◆ To do
A verbatim reproduction of the lines below, from the line containing "workflow infrastructure requirements." through the line containing "its infrastructure requirements.", both ends included, is the whole required output.

◆ Supplied records

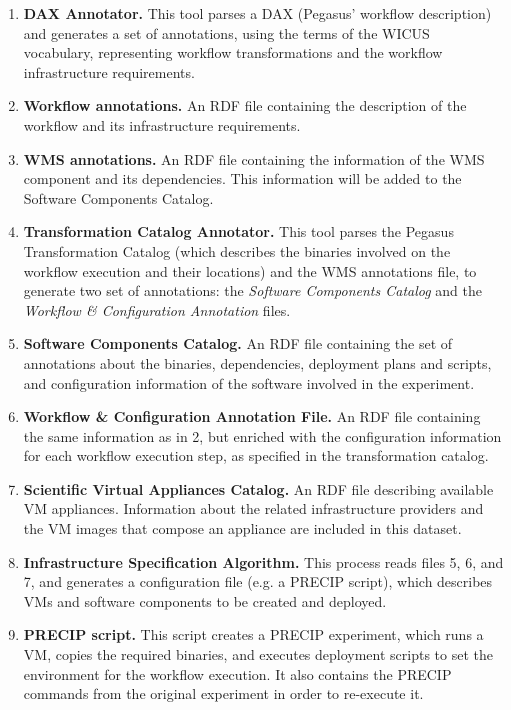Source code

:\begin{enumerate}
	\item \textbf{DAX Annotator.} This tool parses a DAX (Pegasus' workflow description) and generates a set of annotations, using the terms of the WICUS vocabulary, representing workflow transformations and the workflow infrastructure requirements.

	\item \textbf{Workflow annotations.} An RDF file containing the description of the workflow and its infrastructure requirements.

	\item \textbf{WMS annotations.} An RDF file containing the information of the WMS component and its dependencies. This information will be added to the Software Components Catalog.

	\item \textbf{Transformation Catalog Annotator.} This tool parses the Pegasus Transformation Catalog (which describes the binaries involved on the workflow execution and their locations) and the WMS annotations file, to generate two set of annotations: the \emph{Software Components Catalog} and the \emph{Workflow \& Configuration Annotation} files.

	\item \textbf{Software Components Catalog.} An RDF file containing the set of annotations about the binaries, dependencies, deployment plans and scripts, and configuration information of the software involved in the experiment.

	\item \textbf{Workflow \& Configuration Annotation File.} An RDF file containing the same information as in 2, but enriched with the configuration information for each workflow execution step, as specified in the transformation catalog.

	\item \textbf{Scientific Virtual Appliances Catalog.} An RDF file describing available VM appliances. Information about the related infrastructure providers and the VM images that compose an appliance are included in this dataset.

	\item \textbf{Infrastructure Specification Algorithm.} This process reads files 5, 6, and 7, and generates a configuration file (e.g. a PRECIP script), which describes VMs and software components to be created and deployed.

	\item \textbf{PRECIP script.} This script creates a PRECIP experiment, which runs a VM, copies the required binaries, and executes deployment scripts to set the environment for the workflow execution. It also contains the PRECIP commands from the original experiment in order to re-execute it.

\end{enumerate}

◆ Task solution
	\item \textbf{DAX Annotator.} This tool parses a DAX (Pegasus' workflow description) and generates a set of annotations, using the terms of the WICUS vocabulary, representing workflow transformations and the workflow infrastructure requirements.

	\item \textbf{Workflow annotations.} An RDF file containing the description of the workflow and its infrastructure requirements.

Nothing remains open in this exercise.